In that Weberian sense, Russia’s classes today look a lot like the German society he studied at the end of the C19/beginning C20. Indeed, the skewed weighting in the unevenly yet rapidly modernizing German society between what Weber saw as four classes: the petite bourgeoisie, technical lower-middle class, small working-class, and privileged class is somewhat echoed in Russia today: with its relatively smaller (declining) working-class and p-b (declining?). That Weber’s approach combines class and estate, or ‘Stand/Stände’ is also fortuitous. Essentially one can view Simon Kordonsky’s current work on a state-centric hierarchy of estates in Russia as a reworking of Weber. While Kordonsky makes a few notes on the shared sense of entitlement of the Russia ruling class and their attempts to seal themselves off (signified by regalia, blue sirens, reserved ‘fast-track’ routes though public spaces), in my view we can go further and, unpack from the term ‘bydlo’, shared disgust, bewilderment, and even a little fear among a variety of Russian people that would then mark them out as some kind of ‘middle-class’ even if they themselves do not use this term, and even if they themselves belong to different ‘estates’.
Indeed, the term ‘bydlo’ too is merely a holding term. I don’t actually hear people use this word much.
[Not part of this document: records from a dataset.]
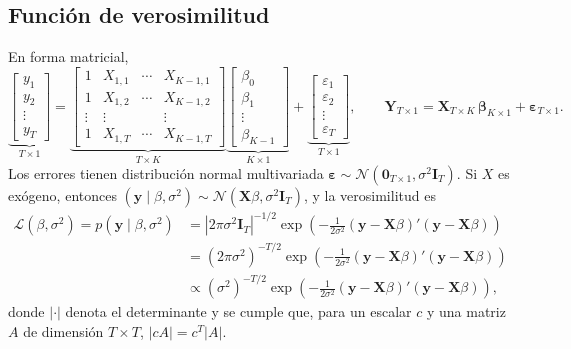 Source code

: \documentclass[11pt]{article}
\newcommand{\N}{\mathcal{N}}
\newcommand{\bpar}{\bm{\beta}}
\newcommand{\bX}{\mathbf{X}}
\newcommand{\by}{\mathbf{y}}
\newcommand{\bY}{\mathbf{Y}}
\newcommand{\bI}{\mathbf{I}}
\newcommand{\beps}{\bm{\varepsilon}}
\theoremstyle{definition}
\begin{document}
\subsection{Función de verosimilitud}
En forma matricial,
\[
\underbrace{\begin{bmatrix}y_1\\ y_2\\ \vdots\\ y_T\end{bmatrix}}_{T\times 1}
=
\underbrace{\begin{bmatrix}
1 & X_{1,1} & \cdots & X_{K-1,1}\\
1 & X_{1,2} & \cdots & X_{K-1,2}\\
\vdots & \vdots & & \vdots\\
1 & X_{1,T} & \cdots & X_{K-1,T}
\end{bmatrix}}_{T\times K}
\underbrace{\begin{bmatrix}\beta_0\\ \beta_1\\ \vdots\\ \beta_{K-1}\end{bmatrix}}_{K\times1}
+
\underbrace{\begin{bmatrix}\varepsilon_1\\ \varepsilon_2\\ \vdots\\ \varepsilon_T\end{bmatrix}}_{T\times1},
\qquad
\bY_{T\times1}=\bX_{T\times K}\,\bpar_{K\times1}+\beps_{T\times1}.
\]
Los errores tienen distribución normal multivariada $\beps\sim\N(\mathbf{0}_{T\times1},\sigma^2\bI_T)$. Si $X$ es exógeno, entonces $(\by\mid\beta,\sigma^2)\sim\N(\bX\beta,\sigma^2\bI_T)$, y la verosimilitud es
\begin{align*}
\mathcal{L}(\beta,\sigma^2)=p(\by\mid\beta,\sigma^2)
&=|2\pi\sigma^2\bI_T|^{-1/2}\exp\!\left(-\tfrac{1}{2\sigma^2}(\by-\bX\beta)'(\by-\bX\beta)\right)\\
&=(2\pi\sigma^2)^{-T/2}\exp\!\left(-\tfrac{1}{2\sigma^2}(\by-\bX\beta)'(\by-\bX\beta)\right)\\
&\propto (\sigma^2)^{-T/2}\exp\!\left(-\tfrac{1}{2\sigma^2}(\by-\bX\beta)'(\by-\bX\beta)\right),
\end{align*}
donde $|\cdot|$ denota el determinante y se cumple que, para un escalar $c$ y una matriz $A$ de dimensión $T\times T$, $|cA|=c^{T}|A|$.
\end{document}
What I do hear is metropolitans talk about Russians who live in small towns and villages in a way that marks them as different and lacking the ‘social esteem’ they denote for themselves. The point is that ‘class’ has a perfectly valid sociological application in today’s Russian society. It’s to do with demonization, incredulity, disgust, projection of blame on the one hand, and in contrast, symbolic co-recognition of worth and worthlessness. There is an incomplete transition to Bourdiesian middle-class ‘dispositions’ which make their incompleteness visible because they try too hard in places: (pour the wine into the carafe, don’t leave it on the table… no we don’t buy Russian wine….we don’t drink out of stakany), and of course the lived experience of material privilege.
As Crompton has argued, if either structure or agency, ‘economic’ or ‘cultural’ explanations of class difference become dominant in analysis this is not necessarily a failure of analysis, just that a society’s circumstances may make one of these approaches more appropriate at a given time. In Russia we could argue, the ‘cultural’ trope of deviant and dangerous lumpen men is still very strong (see Charlie Walker’s work, or in Central Europe that of Alison Stenning), but the economic stratification will, in due course be a better seam to explore.
Marx uses the term “praxis” to refer to the free, universal, creative and self-creative activity through which man creates and changes his historical world and himself. As I said earlier. class hatred and authoritarian thinking is arguably more characteristic of the winners of postsocialism. Why might that be? Could it be that so many of the winners cannot cognitively admit that their position is due to luck, networks of ‘blat’, and the impoverishment of the majority? In their largely while-collar world of managing people they also express a will to self-creative activity, but again, I would ask – who out of these two groups expresses more libidinal frustration at the difficulty of remaking the world? Perhaps regardless of privilege this is why Russians are such crazily obsessive gardeners.